WHAT IS NEEDED:
The answer must be one number: how many lines below contain the word "They".

[Source texts of formatted documents]
* * *

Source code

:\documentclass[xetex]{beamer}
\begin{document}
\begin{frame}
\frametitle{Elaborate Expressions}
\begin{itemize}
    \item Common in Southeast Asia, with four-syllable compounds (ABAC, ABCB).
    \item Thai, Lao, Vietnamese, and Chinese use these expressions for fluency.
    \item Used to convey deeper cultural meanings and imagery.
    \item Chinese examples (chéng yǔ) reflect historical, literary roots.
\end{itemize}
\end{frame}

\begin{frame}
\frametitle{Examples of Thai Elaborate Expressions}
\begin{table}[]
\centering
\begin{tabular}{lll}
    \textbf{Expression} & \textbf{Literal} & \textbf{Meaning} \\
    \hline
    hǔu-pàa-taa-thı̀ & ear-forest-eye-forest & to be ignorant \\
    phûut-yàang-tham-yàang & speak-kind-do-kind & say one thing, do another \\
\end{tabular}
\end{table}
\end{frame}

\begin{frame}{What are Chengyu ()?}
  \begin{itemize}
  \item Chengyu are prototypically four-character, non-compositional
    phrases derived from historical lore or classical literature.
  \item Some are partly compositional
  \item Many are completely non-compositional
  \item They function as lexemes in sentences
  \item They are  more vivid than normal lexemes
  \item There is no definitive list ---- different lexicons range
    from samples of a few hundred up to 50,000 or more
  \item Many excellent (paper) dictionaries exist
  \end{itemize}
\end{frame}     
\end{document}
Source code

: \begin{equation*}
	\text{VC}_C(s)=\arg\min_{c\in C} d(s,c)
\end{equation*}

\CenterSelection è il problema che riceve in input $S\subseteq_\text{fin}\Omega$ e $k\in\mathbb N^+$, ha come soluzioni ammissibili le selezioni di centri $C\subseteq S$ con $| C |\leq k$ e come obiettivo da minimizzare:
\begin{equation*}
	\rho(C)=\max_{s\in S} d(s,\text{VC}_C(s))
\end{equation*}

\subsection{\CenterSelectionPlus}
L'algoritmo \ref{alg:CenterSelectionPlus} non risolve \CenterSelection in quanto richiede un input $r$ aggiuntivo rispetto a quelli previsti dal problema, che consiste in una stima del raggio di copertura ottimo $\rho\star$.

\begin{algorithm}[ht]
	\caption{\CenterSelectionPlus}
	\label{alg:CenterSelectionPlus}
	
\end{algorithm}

* * *

OUTPUT:
2